◆ Task description ◆
Everything in the data below except the pictures must be repeated word for word.
%%
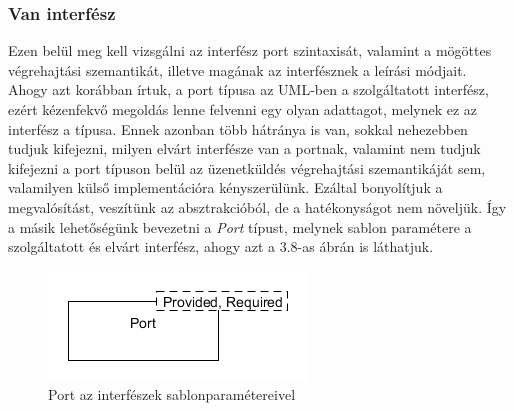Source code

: \documentclass[a4paper,12pt]{report}
\begin{document}
\subsubsection{Van interfész}
Ezen belül meg kell vizsgálni az interfész port szintaxisát, valamint a mögöttes végrehajtási szemantikát, illetve magának az interfésznek a leírási módjait. \\
Ahogy azt korábban írtuk, a port típusa az UML-ben a szolgáltatott interfész, ezért kézenfekvő megoldás lenne felvenni egy olyan adattagot, melynek ez az interfész a típusa. Ennek azonban több hátránya is van, sokkal nehezebben tudjuk kifejezni, milyen elvárt interfésze van a portnak, valamint nem tudjuk kifejezni a port típuson belül az üzenetküldés végrehajtási szemantikáját sem, valamilyen külső implementációra kényszerülünk. Ezáltal bonyolítjuk a megvalósítást, veszítünk az absztrakcióból, de a hatékonyságot nem növeljük. 
Így a másik lehetőségünk bevezetni a \textit{Port} típust, melynek sablon paramétere a szolgáltatott és elvárt interfész, ahogy azt a 3.8-as ábrán is láthatjuk. \\

\begin{figure}[H]
\begin{center}
\includegraphics[scale=0.7]{port_class.png}
\end{center}
\caption{Port az interfészek sablonparamétereivel}
\end{figure} 
\end{document}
%%
◆ Response ◆
Source code

: \documentclass[a4paper,12pt]{report}
\begin{document}
\subsubsection{Van interfész}
Ezen belül meg kell vizsgálni az interfész port szintaxisát, valamint a mögöttes végrehajtási szemantikát, illetve magának az interfésznek a leírási módjait. \\
Ahogy azt korábban írtuk, a port típusa az UML-ben a szolgáltatott interfész, ezért kézenfekvő megoldás lenne felvenni egy olyan adattagot, melynek ez az interfész a típusa. Ennek azonban több hátránya is van, sokkal nehezebben tudjuk kifejezni, milyen elvárt interfésze van a portnak, valamint nem tudjuk kifejezni a port típuson belül az üzenetküldés végrehajtási szemantikáját sem, valamilyen külső implementációra kényszerülünk. Ezáltal bonyolítjuk a megvalósítást, veszítünk az absztrakcióból, de a hatékonyságot nem növeljük. 
Így a másik lehetőségünk bevezetni a \textit{Port} típust, melynek sablon paramétere a szolgáltatott és elvárt interfész, ahogy azt a 3.8-as ábrán is láthatjuk. \\

\begin{figure}[H]
\begin{center}
\includegraphics[scale=0.7]{port_class.png}
\end{center}
\caption{Port az interfészek sablonparamétereivel}
\end{figure} 
\end{document}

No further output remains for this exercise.